Two men and one woman, with backgrounds in technology, advertising, investment and women’s leadership, spoke about the intersection of technology and gender equality. Though they all now reside in China, our panelists brought an international perspective, with two of them raised in the U.S. and Australia. Here’s a bit more about them:
Here’s what we talked about at YUNQI
What do you see as the biggest challenges to gender equality in your industry and what are your companies doing to combat this?
Compensation and confidence appear to be major barriers when it comes to gender equality in the workplace. While Sorority China is mostly female employees, Michelle points out that some Hollywood actors, who have refused roles in which their female counterpart is paid less, have started to make an impact. It makes the issue public and when men and women come together, it’s easier to achieve equality. Philip talks about how he mentors women to gain confidence in themselves and encourages others to do so. He points out that women tend to be more detail oriented and able to detect when someone is being deceitful, which are highly valued, but that they lack the confidence to assert themselves and their ideas.
How do you think that technology can play a role in achieving gender equality?
Results and connectivity can play a huge rule in achieving gender equality. Technology focuses on results. Martin points out that when we can measure the results of men’s and women’s accomplishments as well as companies’ performance when it comes to gender equality, we’ll be able to take actionable steps towards reducing inequalities. As the CEO of Sorority China, Michelle believes that technology can help women build their “tribe,” an asset that she sees as crucial in women’s professional development. For women to be successful and advance, they need women who can support and guide them. There are incredible resources online via LinkedIn, WeChat and online platforms where women can connect to support one another.
What advice would you give to audience members to fully integrate gender equality into every aspect of our lives?

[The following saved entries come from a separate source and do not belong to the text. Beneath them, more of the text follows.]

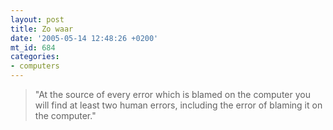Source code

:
 ```yaml
---
layout: post
title: Zo waar
date: '2005-05-14 12:48:26 +0200'
mt_id: 684
categories:
- computers
---
```

<blockquote>"At the source of every error which is blamed on the computer you will find at least two human errors, including the error of blaming it on the computer."</blockquote>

Embrace technology, improve your LQ and find a mentor. Technology will radically change the way we live and work. Automation will take over a significant portion of traditionally held jobs, so for men and women to be successful in the future, they need to embrace technological change and not live in fear of it. Find an older mentor who can help you improve your confidence and guide you in your career. With the rate of technological change, it’s difficult to tell what our future will look like and what skills we’ll need to standout in the workforce. Michelle emphasizes the necessity for the Love Quotient (LQ) which she thinks will give women an advantage in the future.